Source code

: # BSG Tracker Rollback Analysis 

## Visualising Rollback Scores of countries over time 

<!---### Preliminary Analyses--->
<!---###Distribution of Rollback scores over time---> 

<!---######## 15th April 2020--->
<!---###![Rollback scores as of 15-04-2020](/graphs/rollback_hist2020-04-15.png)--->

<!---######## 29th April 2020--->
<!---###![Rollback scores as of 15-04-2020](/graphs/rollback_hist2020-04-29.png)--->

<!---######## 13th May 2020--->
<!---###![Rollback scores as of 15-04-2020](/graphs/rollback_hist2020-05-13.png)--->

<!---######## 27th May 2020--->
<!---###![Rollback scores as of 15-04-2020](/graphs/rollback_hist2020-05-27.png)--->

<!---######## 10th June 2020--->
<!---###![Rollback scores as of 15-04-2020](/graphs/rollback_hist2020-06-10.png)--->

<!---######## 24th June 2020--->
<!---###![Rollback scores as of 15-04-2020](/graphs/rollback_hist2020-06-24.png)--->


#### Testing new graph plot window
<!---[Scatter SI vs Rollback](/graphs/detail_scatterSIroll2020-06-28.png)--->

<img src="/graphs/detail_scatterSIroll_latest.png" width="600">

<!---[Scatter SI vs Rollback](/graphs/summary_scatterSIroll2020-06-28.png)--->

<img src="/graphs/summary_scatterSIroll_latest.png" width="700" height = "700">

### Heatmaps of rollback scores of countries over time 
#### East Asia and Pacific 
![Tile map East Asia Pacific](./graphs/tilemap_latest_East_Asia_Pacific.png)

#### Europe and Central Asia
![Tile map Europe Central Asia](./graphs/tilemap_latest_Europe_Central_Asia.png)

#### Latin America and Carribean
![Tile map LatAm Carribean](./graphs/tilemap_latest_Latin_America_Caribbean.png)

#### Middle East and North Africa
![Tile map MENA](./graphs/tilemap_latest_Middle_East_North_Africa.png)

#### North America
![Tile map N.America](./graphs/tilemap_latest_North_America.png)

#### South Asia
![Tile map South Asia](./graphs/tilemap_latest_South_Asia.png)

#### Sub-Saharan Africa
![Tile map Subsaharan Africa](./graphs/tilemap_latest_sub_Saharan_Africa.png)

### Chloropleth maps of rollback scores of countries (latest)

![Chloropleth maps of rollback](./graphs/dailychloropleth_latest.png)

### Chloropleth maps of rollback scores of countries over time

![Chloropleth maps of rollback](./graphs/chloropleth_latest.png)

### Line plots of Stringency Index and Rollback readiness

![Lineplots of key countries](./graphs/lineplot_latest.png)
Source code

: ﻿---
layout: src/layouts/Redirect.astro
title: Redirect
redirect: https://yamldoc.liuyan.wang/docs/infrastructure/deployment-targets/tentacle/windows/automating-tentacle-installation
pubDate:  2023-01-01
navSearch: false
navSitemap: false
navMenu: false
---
---
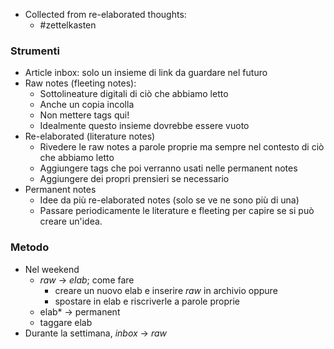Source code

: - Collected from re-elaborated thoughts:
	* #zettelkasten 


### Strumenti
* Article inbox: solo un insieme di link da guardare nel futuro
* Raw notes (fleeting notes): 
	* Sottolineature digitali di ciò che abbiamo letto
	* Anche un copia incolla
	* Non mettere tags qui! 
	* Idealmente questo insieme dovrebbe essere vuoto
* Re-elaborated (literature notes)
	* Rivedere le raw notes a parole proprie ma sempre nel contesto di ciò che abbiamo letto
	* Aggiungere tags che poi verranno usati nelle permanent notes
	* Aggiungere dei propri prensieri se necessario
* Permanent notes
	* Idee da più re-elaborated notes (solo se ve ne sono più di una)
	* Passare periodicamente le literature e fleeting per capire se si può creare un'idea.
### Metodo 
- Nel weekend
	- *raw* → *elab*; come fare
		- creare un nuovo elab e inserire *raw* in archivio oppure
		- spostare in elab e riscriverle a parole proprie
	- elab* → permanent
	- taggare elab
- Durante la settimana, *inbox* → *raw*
--
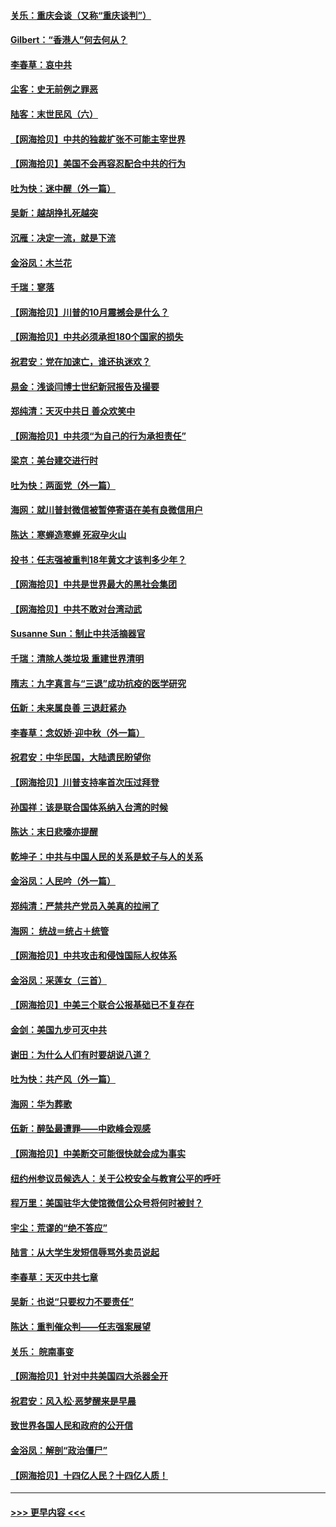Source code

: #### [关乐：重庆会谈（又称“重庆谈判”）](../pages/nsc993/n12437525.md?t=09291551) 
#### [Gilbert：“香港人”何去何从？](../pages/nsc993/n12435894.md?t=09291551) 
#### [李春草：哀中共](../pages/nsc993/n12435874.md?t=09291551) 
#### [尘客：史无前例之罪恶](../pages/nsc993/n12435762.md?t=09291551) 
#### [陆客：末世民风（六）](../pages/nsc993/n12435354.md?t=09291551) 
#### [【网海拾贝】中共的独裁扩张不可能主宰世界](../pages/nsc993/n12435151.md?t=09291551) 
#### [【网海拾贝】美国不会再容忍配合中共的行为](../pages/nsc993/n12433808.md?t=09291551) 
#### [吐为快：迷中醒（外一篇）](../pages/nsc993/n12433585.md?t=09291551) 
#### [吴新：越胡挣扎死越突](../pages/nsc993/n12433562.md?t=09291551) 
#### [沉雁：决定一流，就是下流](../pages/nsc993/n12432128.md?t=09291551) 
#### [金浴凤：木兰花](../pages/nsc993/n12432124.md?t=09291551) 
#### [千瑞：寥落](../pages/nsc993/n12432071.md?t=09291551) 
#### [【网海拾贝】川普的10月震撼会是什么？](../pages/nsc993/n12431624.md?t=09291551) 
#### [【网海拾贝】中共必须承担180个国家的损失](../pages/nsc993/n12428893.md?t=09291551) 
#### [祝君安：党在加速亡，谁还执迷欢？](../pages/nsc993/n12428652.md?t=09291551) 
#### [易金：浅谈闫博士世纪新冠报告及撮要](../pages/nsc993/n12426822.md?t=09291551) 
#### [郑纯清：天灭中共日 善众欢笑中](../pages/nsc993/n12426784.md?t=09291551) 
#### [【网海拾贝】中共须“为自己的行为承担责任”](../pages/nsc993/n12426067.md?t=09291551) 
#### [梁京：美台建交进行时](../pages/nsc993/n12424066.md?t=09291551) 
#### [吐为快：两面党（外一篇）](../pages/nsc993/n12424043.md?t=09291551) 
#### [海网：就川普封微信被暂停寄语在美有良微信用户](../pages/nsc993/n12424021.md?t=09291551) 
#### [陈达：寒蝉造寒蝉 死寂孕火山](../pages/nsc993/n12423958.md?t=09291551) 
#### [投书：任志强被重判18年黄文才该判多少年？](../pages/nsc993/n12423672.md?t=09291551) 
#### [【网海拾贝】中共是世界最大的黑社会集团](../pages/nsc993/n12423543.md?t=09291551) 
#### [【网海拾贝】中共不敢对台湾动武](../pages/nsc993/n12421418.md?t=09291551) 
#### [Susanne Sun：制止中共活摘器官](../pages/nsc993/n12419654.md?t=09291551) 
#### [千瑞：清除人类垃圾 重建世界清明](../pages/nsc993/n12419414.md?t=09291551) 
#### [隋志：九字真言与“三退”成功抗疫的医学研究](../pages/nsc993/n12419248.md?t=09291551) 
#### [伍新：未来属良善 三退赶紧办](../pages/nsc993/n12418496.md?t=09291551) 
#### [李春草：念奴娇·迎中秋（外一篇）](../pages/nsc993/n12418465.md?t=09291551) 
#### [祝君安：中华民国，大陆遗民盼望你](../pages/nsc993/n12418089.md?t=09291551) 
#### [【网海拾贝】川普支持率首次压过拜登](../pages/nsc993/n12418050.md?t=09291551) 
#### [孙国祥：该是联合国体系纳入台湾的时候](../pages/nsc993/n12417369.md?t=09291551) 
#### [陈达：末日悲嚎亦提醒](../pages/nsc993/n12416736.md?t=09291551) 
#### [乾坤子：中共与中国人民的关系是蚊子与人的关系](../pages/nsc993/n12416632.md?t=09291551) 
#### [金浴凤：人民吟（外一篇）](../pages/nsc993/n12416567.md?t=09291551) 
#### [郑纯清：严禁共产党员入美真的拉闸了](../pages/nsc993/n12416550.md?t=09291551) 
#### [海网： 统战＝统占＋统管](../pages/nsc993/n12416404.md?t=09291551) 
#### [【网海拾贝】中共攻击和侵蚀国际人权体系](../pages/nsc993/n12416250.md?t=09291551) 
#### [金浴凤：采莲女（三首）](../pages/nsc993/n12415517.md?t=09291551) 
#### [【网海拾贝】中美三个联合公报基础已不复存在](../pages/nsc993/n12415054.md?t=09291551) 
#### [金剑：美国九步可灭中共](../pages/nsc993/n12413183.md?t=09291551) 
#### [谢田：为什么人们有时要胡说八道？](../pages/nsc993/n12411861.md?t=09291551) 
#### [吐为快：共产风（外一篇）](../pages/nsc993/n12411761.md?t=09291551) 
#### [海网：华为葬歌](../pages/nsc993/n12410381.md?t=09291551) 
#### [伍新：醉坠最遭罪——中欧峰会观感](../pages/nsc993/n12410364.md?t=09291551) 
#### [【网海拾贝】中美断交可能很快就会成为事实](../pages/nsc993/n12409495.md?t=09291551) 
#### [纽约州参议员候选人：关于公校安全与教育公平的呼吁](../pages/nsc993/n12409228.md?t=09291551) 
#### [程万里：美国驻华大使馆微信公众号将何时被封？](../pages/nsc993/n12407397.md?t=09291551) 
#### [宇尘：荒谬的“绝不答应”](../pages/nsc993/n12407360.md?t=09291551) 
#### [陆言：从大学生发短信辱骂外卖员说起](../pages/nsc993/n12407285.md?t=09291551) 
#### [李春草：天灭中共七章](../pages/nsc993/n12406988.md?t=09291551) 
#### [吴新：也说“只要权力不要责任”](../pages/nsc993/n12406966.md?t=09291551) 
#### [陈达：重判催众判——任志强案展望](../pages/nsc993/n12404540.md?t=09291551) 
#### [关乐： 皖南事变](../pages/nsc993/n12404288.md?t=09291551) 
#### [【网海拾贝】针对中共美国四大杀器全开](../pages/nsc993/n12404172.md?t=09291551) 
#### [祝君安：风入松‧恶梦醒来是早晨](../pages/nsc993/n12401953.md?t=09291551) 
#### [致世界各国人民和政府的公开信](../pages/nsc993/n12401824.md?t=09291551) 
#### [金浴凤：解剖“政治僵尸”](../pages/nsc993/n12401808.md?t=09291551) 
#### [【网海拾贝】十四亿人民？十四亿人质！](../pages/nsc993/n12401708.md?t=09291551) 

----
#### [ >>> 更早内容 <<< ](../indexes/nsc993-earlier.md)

#### [Work to be completed]
Every line in the listing that holds the string "Tile" should be copied out.

#### [Output]
![Tile map East Asia Pacific](./graphs/tilemap_latest_East_Asia_Pacific.png)
![Tile map Europe Central Asia](./graphs/tilemap_latest_Europe_Central_Asia.png)
![Tile map LatAm Carribean](./graphs/tilemap_latest_Latin_America_Caribbean.png)
![Tile map MENA](./graphs/tilemap_latest_Middle_East_North_Africa.png)
![Tile map N.America](./graphs/tilemap_latest_North_America.png)
![Tile map South Asia](./graphs/tilemap_latest_South_Asia.png)
![Tile map Subsaharan Africa](./graphs/tilemap_latest_sub_Saharan_Africa.png)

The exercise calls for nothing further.